Please count how many lines in the entries below contain "embedded" and reply with the figure alone.

◆ Records supplied
○ ○ ○ ○ ○

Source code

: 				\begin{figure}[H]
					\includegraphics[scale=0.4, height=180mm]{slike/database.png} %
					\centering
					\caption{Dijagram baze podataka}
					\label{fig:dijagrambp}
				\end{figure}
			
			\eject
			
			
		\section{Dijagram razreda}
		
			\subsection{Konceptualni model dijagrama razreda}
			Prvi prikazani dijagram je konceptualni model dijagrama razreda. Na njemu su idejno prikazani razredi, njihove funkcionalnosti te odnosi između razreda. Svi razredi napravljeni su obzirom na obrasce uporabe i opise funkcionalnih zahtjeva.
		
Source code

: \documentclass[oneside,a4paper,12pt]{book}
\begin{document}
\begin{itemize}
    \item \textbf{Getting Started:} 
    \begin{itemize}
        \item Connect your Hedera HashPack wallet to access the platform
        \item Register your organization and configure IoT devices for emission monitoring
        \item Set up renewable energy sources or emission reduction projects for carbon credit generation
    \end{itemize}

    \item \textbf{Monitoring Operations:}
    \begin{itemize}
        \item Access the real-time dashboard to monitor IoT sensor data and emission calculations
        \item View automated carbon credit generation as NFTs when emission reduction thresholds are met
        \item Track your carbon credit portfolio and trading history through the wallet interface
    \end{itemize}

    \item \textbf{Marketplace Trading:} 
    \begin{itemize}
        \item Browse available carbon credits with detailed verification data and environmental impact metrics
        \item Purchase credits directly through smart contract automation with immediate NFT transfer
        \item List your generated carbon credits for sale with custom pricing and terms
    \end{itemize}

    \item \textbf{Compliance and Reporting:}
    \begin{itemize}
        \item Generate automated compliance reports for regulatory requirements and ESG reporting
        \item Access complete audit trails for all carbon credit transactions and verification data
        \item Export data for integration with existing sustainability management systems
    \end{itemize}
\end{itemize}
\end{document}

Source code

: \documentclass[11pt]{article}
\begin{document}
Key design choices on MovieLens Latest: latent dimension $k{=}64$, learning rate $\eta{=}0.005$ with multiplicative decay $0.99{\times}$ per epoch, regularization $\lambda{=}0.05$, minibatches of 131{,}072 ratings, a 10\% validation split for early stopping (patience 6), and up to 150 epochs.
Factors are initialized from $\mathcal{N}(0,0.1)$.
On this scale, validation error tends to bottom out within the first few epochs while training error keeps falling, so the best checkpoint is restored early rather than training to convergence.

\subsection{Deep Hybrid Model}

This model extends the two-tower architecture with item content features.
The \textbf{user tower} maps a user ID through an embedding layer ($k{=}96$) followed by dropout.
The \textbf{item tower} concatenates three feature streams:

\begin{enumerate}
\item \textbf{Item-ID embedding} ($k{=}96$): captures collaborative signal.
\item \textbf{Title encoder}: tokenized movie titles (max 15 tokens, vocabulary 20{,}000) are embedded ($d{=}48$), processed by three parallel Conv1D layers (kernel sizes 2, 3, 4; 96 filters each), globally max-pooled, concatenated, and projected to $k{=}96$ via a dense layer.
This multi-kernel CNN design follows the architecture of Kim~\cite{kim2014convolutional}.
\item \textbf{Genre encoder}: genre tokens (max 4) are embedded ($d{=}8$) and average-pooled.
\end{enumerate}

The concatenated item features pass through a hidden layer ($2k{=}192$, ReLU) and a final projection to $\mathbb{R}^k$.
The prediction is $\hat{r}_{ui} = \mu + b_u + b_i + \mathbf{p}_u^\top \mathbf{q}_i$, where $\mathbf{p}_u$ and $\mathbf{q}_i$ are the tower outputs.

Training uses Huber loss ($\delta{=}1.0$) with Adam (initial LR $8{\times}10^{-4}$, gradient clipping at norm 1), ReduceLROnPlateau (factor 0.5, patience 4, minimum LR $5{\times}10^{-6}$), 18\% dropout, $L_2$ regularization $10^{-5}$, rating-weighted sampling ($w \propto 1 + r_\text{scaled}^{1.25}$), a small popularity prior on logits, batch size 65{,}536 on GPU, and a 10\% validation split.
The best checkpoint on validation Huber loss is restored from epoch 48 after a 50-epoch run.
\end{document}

○ ○ ○ ○ ○

◆ Task output
2